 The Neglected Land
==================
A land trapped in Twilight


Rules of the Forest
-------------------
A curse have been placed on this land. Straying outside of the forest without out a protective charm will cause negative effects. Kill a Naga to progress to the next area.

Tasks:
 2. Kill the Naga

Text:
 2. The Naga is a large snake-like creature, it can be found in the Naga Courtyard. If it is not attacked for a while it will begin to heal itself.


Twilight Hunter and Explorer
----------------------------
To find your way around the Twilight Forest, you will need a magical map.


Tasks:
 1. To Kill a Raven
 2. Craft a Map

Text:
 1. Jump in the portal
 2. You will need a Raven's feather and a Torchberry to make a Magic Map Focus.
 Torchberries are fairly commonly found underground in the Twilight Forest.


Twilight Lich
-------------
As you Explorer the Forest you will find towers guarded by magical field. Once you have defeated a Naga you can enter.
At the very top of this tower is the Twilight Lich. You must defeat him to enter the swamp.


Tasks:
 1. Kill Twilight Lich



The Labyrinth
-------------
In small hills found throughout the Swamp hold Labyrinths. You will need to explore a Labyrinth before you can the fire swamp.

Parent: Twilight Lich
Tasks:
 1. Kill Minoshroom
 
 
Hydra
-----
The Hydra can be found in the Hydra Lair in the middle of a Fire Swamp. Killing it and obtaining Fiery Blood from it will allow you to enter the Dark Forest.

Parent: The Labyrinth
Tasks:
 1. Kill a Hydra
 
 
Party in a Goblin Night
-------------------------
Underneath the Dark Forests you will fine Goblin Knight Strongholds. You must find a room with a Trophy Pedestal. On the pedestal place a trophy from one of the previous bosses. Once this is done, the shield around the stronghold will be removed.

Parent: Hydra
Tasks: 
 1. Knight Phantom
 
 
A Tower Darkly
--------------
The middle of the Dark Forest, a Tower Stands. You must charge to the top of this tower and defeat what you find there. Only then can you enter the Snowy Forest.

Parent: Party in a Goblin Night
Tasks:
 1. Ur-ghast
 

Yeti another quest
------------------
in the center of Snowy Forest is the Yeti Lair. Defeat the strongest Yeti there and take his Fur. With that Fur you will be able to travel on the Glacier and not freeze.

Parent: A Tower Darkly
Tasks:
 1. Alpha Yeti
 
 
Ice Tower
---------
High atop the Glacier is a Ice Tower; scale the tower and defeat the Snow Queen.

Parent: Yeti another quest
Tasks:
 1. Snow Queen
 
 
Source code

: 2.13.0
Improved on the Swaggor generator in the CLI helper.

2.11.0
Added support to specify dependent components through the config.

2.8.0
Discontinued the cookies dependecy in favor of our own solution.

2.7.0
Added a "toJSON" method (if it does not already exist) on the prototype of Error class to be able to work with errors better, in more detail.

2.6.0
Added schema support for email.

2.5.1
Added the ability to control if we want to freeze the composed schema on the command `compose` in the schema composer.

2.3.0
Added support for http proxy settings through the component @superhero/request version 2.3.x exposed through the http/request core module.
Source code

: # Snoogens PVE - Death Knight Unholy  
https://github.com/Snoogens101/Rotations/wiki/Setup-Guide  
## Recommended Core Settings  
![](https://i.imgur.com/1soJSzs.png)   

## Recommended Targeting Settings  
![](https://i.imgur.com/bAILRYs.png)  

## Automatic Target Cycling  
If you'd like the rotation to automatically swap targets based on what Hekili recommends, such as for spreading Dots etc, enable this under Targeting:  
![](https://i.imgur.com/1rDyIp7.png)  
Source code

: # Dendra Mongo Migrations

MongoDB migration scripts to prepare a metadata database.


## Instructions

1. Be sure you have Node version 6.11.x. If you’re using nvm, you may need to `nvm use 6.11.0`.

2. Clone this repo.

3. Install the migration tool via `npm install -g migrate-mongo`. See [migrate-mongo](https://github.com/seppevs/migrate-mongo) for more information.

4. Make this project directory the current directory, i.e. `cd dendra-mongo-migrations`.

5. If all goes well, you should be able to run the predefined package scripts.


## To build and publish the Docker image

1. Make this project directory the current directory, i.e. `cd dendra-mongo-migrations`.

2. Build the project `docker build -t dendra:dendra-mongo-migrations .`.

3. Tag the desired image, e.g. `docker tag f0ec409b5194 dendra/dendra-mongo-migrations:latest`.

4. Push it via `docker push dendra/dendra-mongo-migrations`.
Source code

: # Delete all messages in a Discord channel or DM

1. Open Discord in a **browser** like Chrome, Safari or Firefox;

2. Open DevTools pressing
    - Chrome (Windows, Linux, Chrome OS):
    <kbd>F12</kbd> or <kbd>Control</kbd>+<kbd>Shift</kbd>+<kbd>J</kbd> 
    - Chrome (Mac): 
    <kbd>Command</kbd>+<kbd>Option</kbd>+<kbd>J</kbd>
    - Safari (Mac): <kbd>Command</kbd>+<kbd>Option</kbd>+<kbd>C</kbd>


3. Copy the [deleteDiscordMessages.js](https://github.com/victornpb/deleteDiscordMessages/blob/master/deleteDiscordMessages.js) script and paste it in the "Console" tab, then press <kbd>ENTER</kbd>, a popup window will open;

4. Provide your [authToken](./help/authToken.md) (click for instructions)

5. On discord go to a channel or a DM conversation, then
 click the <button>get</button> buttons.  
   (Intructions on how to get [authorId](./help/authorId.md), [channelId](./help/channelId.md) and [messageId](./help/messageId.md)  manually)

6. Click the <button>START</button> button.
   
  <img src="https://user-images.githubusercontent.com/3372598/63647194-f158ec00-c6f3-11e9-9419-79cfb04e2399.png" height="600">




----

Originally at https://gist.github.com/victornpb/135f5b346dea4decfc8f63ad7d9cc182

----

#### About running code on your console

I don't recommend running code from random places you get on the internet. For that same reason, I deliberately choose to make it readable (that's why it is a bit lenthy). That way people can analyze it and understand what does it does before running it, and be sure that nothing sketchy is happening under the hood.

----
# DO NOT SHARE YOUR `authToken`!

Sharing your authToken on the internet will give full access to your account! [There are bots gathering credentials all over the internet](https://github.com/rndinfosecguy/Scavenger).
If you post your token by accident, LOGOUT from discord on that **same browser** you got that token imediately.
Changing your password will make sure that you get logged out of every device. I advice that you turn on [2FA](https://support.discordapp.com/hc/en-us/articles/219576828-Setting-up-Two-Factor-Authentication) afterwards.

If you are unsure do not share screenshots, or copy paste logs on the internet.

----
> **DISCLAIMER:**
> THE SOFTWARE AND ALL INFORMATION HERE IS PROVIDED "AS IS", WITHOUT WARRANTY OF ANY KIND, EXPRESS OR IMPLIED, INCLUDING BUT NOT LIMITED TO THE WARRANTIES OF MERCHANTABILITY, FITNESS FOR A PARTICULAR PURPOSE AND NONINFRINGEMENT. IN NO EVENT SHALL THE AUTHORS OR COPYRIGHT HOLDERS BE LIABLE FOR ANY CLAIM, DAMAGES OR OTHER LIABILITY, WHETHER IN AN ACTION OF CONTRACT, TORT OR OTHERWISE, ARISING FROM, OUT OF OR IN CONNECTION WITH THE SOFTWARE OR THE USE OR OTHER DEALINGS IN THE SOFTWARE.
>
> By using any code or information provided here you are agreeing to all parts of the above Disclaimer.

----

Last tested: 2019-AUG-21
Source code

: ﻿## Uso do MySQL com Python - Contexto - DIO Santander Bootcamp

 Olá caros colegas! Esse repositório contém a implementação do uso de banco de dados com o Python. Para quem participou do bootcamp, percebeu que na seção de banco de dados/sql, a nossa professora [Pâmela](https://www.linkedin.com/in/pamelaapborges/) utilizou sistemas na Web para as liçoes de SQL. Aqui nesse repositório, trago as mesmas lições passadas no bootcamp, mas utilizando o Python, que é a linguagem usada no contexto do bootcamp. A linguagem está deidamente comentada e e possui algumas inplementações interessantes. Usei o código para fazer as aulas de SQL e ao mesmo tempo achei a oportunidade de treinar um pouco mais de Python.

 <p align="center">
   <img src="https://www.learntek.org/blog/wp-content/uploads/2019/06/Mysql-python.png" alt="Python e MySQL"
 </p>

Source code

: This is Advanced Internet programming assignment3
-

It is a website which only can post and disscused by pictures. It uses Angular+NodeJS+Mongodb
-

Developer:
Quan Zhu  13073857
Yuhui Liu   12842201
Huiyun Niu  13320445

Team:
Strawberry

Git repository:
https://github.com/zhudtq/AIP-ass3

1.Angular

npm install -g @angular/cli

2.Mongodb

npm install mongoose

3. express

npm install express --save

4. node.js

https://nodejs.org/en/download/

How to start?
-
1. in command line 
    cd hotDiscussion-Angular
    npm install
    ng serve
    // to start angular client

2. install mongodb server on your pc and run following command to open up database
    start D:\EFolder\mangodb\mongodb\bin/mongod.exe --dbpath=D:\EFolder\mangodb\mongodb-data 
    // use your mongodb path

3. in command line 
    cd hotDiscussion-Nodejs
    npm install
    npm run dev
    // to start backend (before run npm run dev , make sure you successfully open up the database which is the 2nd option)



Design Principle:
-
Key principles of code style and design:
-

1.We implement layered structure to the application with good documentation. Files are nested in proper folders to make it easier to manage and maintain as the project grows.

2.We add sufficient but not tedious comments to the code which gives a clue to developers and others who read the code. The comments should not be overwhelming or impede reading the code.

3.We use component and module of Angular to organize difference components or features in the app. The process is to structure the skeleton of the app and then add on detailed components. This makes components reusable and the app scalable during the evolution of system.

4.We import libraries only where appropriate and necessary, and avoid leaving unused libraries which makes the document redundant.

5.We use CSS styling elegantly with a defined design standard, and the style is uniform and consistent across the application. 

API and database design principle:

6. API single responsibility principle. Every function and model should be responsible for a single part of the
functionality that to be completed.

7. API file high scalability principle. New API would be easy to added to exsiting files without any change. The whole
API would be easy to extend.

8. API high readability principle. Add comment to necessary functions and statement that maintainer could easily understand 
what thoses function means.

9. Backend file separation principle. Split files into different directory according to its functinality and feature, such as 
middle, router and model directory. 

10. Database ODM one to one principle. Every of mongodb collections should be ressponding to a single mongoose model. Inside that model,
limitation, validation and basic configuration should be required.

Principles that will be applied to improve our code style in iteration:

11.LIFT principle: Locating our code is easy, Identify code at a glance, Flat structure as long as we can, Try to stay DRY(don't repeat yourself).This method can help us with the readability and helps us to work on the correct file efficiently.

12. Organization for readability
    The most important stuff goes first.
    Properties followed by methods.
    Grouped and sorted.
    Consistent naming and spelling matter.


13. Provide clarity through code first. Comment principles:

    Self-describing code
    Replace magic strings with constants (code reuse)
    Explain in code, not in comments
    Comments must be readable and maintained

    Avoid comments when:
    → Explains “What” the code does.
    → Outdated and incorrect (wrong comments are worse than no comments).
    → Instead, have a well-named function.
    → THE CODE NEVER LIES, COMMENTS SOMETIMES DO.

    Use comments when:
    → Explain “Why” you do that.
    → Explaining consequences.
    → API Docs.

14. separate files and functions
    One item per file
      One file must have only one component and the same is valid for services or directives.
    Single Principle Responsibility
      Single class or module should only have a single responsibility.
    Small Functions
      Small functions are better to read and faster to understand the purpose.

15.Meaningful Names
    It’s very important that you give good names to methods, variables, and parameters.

□ □ □ □ □ □ □

What lines in the data above contain the word "well"? Copy them all.

**TASK OUTPUT**
5. If all goes well, you should be able to run the predefined package scripts.
    → Instead, have a well-named function.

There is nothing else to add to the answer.